Monday, 3 November 2025

Adjournment

Briffa, Father John, SDB, OAM

7:54 pm

Photo of David MoncrieffDavid Moncrieff (Hughes, Australian Labor Party) Share this | Hansard source

I'm a proud Bosco boy, and in October the Bosco and the broader Engadine-Heathcote community lost a treasured member of our community and an icon of our history. Father John Briffa SDB, OAM, who passed in the late hours of Wednesday 22 October, founded two of the great institutions of Engadine and Heathcote: St John Bosco High School and John Paul Village.

Father John Briffa had been a part of Engadine life since 1964. He first came to Engadine as the resident priest at Boys Town, now the Dunlea Centre, and he became the parish priest at St John Bosco Parish in 1968. Father Briffa was someone who listened to the community's needs and took actions to meet them. He arrived at a time when Engadine and its surrounding suburbs were much less developed. He quickly identified the greatest challenges for Engadine: a lack of aged-care facilities and no local Catholic high school. Members of the parish were placing elderly relatives in care in other parts of Sydney, and students were travelling out of Engadine for high school to receive Catholic education. Father Briffa took action, and he started institutions that have grown beyond anyone's imaginings.

One of Father Briffa's most enduring legacies is the high school at which I had the privilege to learn. St John Bosco College, originally St John Bosco High School, was founded in 1978 under the initiative of the parish of St John Bosco and under Father Briffa's leadership. When he arrived, the parish, the school system and the aged-care services were all in various states of growth, but he quickly understood that this was a community in need of strong, cohesive institutions and a sense of belonging.

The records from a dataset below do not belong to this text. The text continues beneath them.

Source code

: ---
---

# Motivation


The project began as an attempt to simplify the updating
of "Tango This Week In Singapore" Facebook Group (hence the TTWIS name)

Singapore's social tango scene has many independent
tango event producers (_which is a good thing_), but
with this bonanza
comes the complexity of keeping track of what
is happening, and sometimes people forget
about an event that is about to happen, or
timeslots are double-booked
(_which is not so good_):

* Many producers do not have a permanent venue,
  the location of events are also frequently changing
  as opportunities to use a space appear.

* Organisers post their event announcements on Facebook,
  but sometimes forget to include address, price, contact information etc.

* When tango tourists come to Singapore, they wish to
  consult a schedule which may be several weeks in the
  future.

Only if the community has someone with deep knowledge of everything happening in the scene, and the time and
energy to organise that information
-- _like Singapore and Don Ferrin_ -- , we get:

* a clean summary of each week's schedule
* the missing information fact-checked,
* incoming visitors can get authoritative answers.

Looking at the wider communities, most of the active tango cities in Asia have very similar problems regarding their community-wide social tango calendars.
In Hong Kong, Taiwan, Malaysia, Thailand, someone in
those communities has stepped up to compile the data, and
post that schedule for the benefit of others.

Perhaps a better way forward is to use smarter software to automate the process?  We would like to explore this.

Bosco is a very important part of my life. I was baptised and confirmed there and I went to school there. The library in the school is named for Father Briffa, in recognition of what he contributed to it. He did not build so that his name would be on the wall; he built so future generations could stand on firm ground. He did not simply open a school; he saw it as a family, a community and something that prepared young people not only for exams but for life. The Salesian ethos emphasises that education is not simply about curriculum but about relationships, pastoral care and opportunity. The school's motto, 'Gaudium et spes', meaning 'joy and hope', reflects Father Briffa's vision of a school being more than a place for knowledge gain.

Father Briffa also saw to the needs of older members of our community. In 1985, the parish of St John Bosco in Engadine, under his leadership, opened John Paul Village in Heathcote, a retirement and aged-care village conceived to meet a local need for seniors to live with dignity in their community. Father Briffa had been taking calls from parishioners seeking somewhere for themselves and their elderly parents to live. A chance meeting with a Uniting Church minister, Reverend Keith Biddle, saw the two churches join forces. Forty years on, the village, now operated by St Vincent's Care, is still serving the community. Today it's home to more than 400 residents in aged-care rooms and independent living units.

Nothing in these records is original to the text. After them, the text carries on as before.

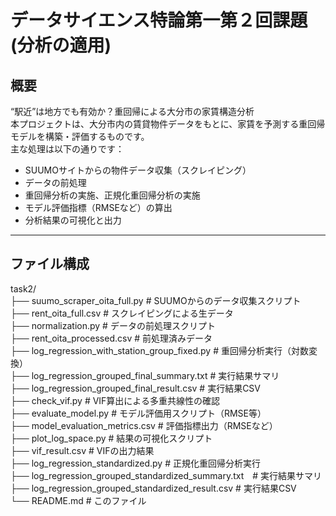 # データサイエンス特論第一第２回課題(分析の適用)
## 概要
“駅近”は地方でも有効か？重回帰による大分市の家賃構造分析<br>
本プロジェクトは、大分市内の賃貸物件データをもとに、家賃を予測する重回帰モデルを構築・評価するものです。  <br>
主な処理は以下の通りです：<br>

- SUUMOサイトからの物件データ収集（スクレイピング）<br>
- データの前処理<br>
- 重回帰分析の実施、正規化重回帰分析の実施<br>
- モデル評価指標（RMSEなど）の算出<br>
- 分析結果の可視化と出力<br>

---

## ファイル構成

task2/<br>
├── suumo_scraper_oita_full.py # SUUMOからのデータ収集スクリプト<br>
├── rent_oita_full.csv # スクレイピングによる生データ<br>
├── normalization.py # データの前処理スクリプト<br>
├── rent_oita_processed.csv # 前処理済みデータ<br>
├── log_regression_with_station_group_fixed.py # 重回帰分析実行（対数変換）<br>
├── log_regression_grouped_final_summary.txt # 実行結果サマリ<br>
├── log_regression_grouped_final_result.csv # 実行結果CSV<br>
├── check_vif.py # VIF算出による多重共線性の確認<br>
├── evaluate_model.py # モデル評価用スクリプト（RMSE等）<br>
├── model_evaluation_metrics.csv # 評価指標出力（RMSEなど）<br>
├── plot_log_space.py # 結果の可視化スクリプト<br>
├── vif_result.csv # VIFの出力結果<br>
├── log_regression_standardized.py # 正規化重回帰分析実行<br>
├── log_regression_grouped_standardized_summary.txt　# 実行結果サマリ<br>
├── log_regression_grouped_standardized_result.csv # 実行結果CSV<br>
└── README.md # このファイル<br>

I was fortunate enough to attend the ruby anniversary spring fair for John Paul Village a few weeks ago, in October. Father Briffa was the guest of honour at the celebration of the ruby jubilee mass for the foundation of John Paul Village. The mass was also attended by the Premier of New South Wales, Chris Minns. When I knew Father Briffa, he was the chaplain of John Paul Village, a position he took up in 2001. He was still serving the community that he'd started all those years ago.

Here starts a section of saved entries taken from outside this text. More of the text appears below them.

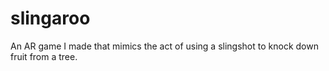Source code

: # slingaroo
An AR game I made that mimics the act of using a slingshot to knock down fruit from a tree.

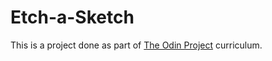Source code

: # Etch-a-Sketch

This is a project done as part of [The Odin Project](https://theodinproject.com/) curriculum.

Father Briffa knew the parish as a community. He recognised that young and old people alike needed place, purpose and care, and he helped build the infrastructure that framed that vision. For Engadine and Heathcote, this was transformative. He acted when he saw a need. The aged-care village was born because seniors in the parish had nowhere local to go. The school was born because the community needed a Catholic secondary option. He combined vision with concrete steps.

I give thanks tonight for Father John Briffa's life, his service, his humility and his steadfast dedication. His work remains visible in the classrooms where students learn, in the aged-care village where seniors live and in the parish gatherings that remember him. Father Briffa often said: 'These are my people. This is the family that God gave me.' I am deeply inspired by the power of his local initiatives and the role community leadership plays when it is grounded in compassion and when we hold the aim of the kind of community he forged—one that welcomes, supports, challenges and allows each generation to inherit a strong sense of community and belonging. The return on education from Bosco, the benefits of care from John Paul Village and the community that remains—these are multigenerational. For us in public life, that reminder is vital. We invest today for people not yet born.

Father Briffa's passing at the age of 97 marks the end of an era for Bosco, but it's an era that invites reflection on the legacy of education, justice, care and community building that continues to bear fruit. Father Briffa's funeral will be held tomorrow, Tuesday 4 November, at 10 am. God bless the soul of Father Briffa, a man who lived the gospel and built communities that will carry his legacy for many years to come. May he rest in peace.